Records drawn from a dataset:
────────────────────────────────────────
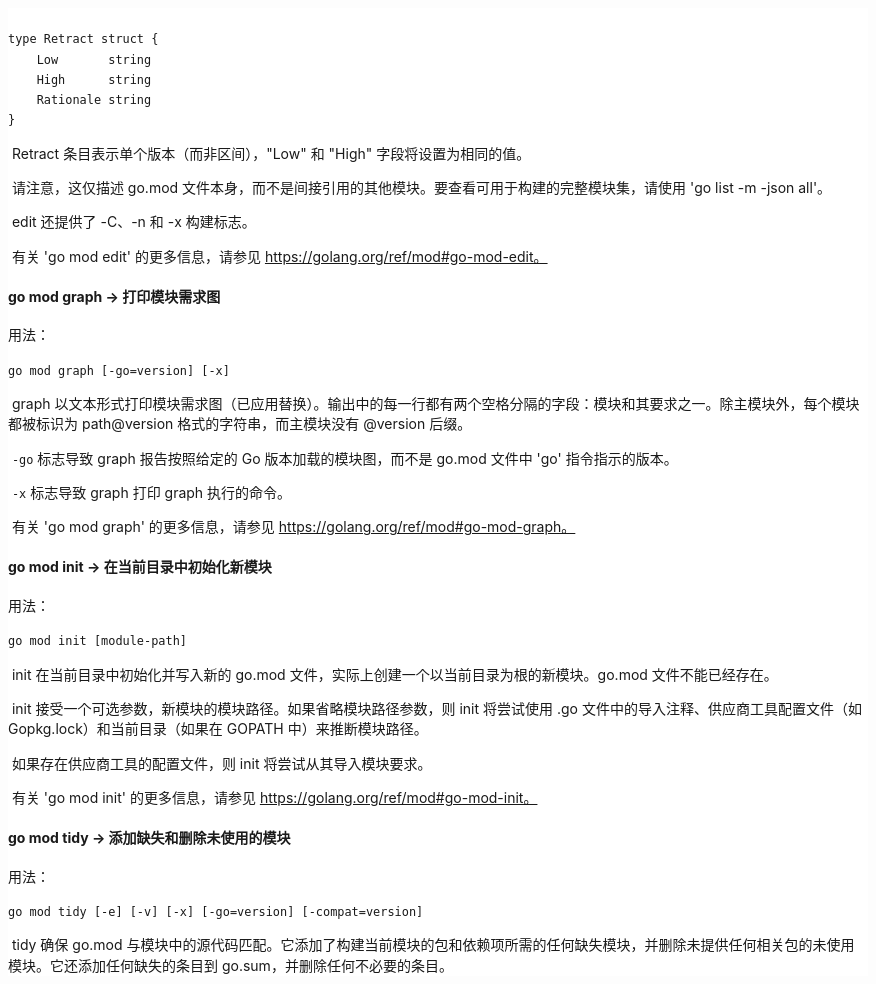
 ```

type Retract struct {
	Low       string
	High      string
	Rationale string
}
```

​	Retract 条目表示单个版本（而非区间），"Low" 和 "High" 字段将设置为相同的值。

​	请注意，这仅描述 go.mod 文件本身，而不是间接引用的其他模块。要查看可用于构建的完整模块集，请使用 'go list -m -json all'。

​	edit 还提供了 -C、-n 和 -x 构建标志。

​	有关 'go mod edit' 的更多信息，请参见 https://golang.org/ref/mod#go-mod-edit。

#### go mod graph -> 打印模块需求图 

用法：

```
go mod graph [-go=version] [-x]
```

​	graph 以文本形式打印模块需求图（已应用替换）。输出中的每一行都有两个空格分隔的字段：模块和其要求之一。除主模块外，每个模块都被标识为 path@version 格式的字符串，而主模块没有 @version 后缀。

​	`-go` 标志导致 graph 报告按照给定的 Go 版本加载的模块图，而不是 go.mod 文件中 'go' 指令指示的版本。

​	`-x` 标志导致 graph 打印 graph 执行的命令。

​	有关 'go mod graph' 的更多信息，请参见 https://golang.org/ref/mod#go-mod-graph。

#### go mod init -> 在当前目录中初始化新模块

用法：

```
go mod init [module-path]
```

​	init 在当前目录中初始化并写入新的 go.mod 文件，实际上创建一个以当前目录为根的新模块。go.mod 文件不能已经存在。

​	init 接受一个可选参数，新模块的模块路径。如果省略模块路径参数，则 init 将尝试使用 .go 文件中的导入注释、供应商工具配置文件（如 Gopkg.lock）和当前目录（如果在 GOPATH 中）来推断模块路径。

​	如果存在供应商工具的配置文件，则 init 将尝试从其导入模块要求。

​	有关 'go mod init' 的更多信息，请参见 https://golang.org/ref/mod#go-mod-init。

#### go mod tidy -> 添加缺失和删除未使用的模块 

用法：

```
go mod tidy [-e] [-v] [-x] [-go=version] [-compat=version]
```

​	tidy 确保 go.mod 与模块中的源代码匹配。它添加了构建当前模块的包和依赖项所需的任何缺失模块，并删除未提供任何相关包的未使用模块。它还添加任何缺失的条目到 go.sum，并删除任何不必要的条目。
────────────────────────────────────────
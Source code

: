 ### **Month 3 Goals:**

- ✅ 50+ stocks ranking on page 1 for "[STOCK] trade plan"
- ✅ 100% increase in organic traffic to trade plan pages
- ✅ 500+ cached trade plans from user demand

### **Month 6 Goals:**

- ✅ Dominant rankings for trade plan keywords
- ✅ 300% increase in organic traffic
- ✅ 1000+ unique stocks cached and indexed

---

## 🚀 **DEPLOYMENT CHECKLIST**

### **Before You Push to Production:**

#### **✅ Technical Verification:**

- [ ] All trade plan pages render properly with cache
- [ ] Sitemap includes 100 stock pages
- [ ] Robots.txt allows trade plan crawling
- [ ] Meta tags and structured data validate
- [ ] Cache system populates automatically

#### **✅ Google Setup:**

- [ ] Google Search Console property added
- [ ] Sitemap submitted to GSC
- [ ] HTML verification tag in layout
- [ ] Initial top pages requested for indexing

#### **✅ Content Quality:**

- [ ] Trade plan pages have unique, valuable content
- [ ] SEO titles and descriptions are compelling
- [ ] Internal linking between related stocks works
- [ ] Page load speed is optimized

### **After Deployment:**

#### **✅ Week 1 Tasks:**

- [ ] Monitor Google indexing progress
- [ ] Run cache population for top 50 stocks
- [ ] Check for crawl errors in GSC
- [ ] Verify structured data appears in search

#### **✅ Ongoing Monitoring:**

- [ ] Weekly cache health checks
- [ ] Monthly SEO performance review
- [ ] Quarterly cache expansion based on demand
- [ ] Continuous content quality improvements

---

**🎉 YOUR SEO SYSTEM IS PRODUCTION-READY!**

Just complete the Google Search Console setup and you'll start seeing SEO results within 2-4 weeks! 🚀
────────────────────────────────────────
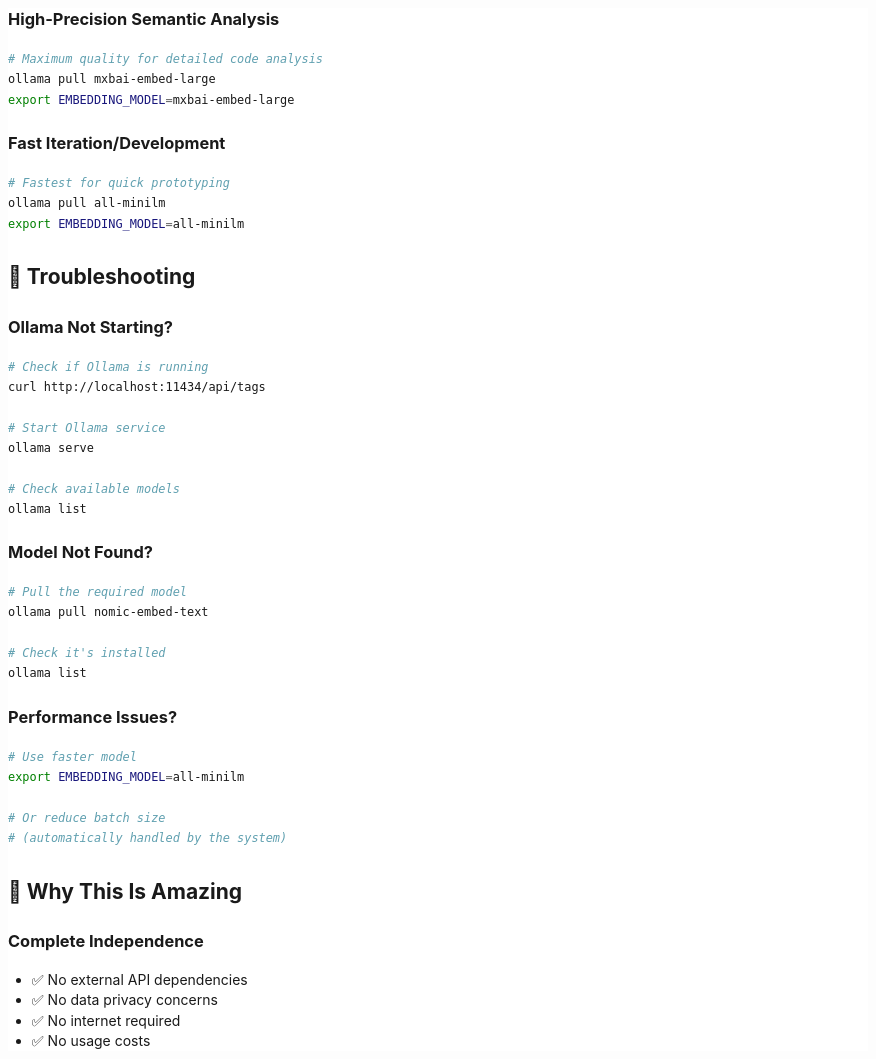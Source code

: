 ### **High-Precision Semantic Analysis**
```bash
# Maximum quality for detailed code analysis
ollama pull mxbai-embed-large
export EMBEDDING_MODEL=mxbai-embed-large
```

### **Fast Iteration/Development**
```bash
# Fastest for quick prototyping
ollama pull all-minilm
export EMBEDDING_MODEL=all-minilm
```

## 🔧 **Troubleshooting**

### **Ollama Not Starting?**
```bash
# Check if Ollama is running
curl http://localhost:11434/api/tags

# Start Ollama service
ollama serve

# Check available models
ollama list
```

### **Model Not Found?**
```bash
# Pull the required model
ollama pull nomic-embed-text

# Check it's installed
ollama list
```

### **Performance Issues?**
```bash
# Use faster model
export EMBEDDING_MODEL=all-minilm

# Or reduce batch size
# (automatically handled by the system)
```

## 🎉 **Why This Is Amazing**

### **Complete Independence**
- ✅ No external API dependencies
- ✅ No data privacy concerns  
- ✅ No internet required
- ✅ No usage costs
────────────────────────────────────────
- _Assigned task_: All lines above from the one holding "### **Complete Independence**" to the one holding "- ✅ No usage costs", inclusive, are to be copied exactly; no other line is wanted.

- _Task answer_:
### **Complete Independence**
- ✅ No external API dependencies
- ✅ No data privacy concerns  
- ✅ No internet required
- ✅ No usage costs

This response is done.